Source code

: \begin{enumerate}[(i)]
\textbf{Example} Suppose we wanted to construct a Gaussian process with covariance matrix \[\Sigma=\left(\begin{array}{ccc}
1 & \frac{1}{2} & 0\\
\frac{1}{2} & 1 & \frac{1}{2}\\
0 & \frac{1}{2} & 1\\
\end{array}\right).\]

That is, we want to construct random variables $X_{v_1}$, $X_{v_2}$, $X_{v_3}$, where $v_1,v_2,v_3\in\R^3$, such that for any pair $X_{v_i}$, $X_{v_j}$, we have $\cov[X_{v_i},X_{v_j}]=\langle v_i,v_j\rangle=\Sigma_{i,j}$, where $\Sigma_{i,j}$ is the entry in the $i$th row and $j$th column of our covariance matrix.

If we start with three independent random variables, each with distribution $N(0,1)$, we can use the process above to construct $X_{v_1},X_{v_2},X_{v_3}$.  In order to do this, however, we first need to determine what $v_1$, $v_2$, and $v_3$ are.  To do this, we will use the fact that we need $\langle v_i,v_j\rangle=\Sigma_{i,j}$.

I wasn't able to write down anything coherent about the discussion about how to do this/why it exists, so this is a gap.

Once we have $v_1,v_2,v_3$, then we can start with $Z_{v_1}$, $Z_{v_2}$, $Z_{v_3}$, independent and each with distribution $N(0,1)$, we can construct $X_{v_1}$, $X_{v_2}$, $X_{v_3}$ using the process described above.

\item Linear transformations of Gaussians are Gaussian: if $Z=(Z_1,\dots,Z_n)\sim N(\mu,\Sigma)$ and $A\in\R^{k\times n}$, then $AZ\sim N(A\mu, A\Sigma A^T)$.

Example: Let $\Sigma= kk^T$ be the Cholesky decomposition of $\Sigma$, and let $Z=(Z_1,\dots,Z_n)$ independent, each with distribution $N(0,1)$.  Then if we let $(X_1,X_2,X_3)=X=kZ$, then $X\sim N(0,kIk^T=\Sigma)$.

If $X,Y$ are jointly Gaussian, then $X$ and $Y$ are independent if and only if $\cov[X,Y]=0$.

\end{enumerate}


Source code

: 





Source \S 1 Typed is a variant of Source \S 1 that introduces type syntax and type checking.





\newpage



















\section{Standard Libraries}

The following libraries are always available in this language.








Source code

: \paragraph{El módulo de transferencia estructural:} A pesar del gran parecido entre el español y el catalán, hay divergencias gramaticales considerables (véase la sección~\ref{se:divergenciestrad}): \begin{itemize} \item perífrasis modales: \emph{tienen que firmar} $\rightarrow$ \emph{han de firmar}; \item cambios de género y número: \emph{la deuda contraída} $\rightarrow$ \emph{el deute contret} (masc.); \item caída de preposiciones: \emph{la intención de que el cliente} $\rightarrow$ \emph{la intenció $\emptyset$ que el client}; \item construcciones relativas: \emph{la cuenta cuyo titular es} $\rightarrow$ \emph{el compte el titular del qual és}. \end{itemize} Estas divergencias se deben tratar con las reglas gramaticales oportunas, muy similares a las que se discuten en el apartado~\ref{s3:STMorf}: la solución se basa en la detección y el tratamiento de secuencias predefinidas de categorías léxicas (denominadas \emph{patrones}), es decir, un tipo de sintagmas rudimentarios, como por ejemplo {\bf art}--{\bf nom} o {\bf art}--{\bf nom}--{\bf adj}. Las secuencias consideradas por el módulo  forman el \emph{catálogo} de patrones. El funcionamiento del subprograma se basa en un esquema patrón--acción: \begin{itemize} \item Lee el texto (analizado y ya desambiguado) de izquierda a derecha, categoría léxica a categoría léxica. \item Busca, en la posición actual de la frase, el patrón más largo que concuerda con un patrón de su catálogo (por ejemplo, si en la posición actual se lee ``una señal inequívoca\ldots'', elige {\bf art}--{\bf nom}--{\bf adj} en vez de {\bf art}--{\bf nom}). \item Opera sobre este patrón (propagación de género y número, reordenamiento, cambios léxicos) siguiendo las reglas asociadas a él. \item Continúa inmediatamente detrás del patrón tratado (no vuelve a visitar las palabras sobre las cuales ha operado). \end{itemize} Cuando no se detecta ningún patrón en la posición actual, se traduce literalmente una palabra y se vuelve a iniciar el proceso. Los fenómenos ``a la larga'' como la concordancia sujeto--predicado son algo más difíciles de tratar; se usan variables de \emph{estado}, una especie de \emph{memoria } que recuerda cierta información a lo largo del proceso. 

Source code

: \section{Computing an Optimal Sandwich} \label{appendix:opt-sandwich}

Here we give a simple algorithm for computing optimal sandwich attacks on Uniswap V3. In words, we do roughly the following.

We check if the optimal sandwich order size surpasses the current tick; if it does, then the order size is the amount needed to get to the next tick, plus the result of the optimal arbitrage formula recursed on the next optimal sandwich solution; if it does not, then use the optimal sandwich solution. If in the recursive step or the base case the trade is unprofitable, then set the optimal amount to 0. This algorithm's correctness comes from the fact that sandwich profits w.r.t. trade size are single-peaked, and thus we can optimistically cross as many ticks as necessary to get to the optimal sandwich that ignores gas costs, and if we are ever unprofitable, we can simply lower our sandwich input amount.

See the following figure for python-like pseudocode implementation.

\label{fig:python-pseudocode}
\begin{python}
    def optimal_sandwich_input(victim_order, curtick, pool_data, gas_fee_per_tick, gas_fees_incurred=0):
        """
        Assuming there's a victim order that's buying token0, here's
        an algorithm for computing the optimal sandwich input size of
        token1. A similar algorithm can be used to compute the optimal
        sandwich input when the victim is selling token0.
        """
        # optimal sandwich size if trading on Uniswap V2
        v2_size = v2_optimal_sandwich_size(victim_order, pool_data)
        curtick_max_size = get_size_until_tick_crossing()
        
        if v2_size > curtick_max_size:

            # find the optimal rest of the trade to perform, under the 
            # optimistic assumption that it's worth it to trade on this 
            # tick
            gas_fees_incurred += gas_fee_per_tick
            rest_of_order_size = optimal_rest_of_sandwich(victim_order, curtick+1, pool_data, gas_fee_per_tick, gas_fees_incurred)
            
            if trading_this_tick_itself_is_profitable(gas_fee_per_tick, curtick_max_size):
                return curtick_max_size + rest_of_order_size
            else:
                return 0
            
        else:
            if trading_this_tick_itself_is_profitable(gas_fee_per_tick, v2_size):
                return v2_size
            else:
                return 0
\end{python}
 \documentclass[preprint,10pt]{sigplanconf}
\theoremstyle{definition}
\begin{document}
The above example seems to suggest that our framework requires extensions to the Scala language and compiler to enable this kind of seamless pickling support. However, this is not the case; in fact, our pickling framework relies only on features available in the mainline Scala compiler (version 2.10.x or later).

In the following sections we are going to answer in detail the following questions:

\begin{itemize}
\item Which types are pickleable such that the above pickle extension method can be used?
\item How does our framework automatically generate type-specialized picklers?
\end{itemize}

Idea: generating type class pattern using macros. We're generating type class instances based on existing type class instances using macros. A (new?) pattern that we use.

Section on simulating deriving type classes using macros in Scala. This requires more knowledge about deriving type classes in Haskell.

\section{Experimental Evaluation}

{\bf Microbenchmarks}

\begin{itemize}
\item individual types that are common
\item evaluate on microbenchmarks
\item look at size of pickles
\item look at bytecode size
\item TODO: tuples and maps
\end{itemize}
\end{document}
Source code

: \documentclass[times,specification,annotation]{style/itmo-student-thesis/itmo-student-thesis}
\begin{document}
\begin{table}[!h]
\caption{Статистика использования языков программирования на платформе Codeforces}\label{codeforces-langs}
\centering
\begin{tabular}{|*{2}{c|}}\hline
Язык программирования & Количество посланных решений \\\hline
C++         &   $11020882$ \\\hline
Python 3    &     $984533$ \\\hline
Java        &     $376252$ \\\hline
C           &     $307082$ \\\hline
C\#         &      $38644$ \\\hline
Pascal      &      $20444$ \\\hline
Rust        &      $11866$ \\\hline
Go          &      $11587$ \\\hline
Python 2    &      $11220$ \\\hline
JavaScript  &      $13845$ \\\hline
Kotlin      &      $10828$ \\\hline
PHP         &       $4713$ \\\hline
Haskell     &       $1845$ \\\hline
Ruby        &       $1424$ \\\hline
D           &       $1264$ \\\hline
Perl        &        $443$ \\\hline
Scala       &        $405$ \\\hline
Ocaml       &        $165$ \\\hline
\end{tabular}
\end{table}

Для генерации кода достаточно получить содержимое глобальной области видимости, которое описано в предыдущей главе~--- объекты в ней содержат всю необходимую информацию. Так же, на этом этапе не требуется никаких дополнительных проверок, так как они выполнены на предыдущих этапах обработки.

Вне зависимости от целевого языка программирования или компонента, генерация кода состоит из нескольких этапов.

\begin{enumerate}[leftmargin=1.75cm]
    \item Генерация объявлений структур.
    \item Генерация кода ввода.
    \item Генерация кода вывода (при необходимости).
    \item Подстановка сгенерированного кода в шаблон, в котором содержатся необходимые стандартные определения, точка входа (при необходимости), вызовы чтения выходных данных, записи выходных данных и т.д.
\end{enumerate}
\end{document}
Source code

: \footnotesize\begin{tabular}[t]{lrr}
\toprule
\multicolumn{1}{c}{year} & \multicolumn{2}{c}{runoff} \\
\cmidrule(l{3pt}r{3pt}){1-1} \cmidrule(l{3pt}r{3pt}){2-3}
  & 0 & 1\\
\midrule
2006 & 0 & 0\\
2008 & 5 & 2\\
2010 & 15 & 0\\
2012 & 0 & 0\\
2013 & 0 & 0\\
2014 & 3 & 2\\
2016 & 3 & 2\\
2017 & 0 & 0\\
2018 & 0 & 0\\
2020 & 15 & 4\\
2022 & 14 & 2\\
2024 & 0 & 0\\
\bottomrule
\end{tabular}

## The task:
Look through the listing above and copy each line with the word "array" in it.

## Task answer:
\textbf{Example} Suppose we wanted to construct a Gaussian process with covariance matrix \[\Sigma=\left(\begin{array}{ccc}
\end{array}\right).\]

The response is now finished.